» **Aim of the exercise**
Repeat each record exactly, skipping the pictures.

### Data in this exercise

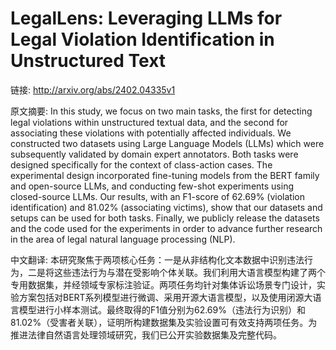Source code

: # LegalLens: Leveraging LLMs for Legal Violation Identification in Unstructured Text

链接: http://arxiv.org/abs/2402.04335v1

原文摘要:
In this study, we focus on two main tasks, the first for detecting legal
violations within unstructured textual data, and the second for associating
these violations with potentially affected individuals. We constructed two
datasets using Large Language Models (LLMs) which were subsequently validated
by domain expert annotators. Both tasks were designed specifically for the
context of class-action cases. The experimental design incorporated fine-tuning
models from the BERT family and open-source LLMs, and conducting few-shot
experiments using closed-source LLMs. Our results, with an F1-score of 62.69\%
(violation identification) and 81.02\% (associating victims), show that our
datasets and setups can be used for both tasks. Finally, we publicly release
the datasets and the code used for the experiments in order to advance further
research in the area of legal natural language processing (NLP).

中文翻译:
本研究聚焦于两项核心任务：一是从非结构化文本数据中识别违法行为，二是将这些违法行为与潜在受影响个体关联。我们利用大语言模型构建了两个专用数据集，并经领域专家标注验证。两项任务均针对集体诉讼场景专门设计，实验方案包括对BERT系列模型进行微调、采用开源大语言模型，以及使用闭源大语言模型进行小样本测试。最终取得的F1值分别为62.69%（违法行为识别）和81.02%（受害者关联），证明所构建数据集及实验设置可有效支持两项任务。为推进法律自然语言处理领域研究，我们已公开实验数据集及完整代码。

######

» **Finished exercise**
Source code

: # LegalLens: Leveraging LLMs for Legal Violation Identification in Unstructured Text

链接: http://arxiv.org/abs/2402.04335v1

原文摘要:
In this study, we focus on two main tasks, the first for detecting legal
violations within unstructured textual data, and the second for associating
these violations with potentially affected individuals. We constructed two
datasets using Large Language Models (LLMs) which were subsequently validated
by domain expert annotators. Both tasks were designed specifically for the
context of class-action cases. The experimental design incorporated fine-tuning
models from the BERT family and open-source LLMs, and conducting few-shot
experiments using closed-source LLMs. Our results, with an F1-score of 62.69\%
(violation identification) and 81.02\% (associating victims), show that our
datasets and setups can be used for both tasks. Finally, we publicly release
the datasets and the code used for the experiments in order to advance further
research in the area of legal natural language processing (NLP).

中文翻译:
本研究聚焦于两项核心任务：一是从非结构化文本数据中识别违法行为，二是将这些违法行为与潜在受影响个体关联。我们利用大语言模型构建了两个专用数据集，并经领域专家标注验证。两项任务均针对集体诉讼场景专门设计，实验方案包括对BERT系列模型进行微调、采用开源大语言模型，以及使用闭源大语言模型进行小样本测试。最终取得的F1值分别为62.69%（违法行为识别）和81.02%（受害者关联），证明所构建数据集及实验设置可有效支持两项任务。为推进法律自然语言处理领域研究，我们已公开实验数据集及完整代码。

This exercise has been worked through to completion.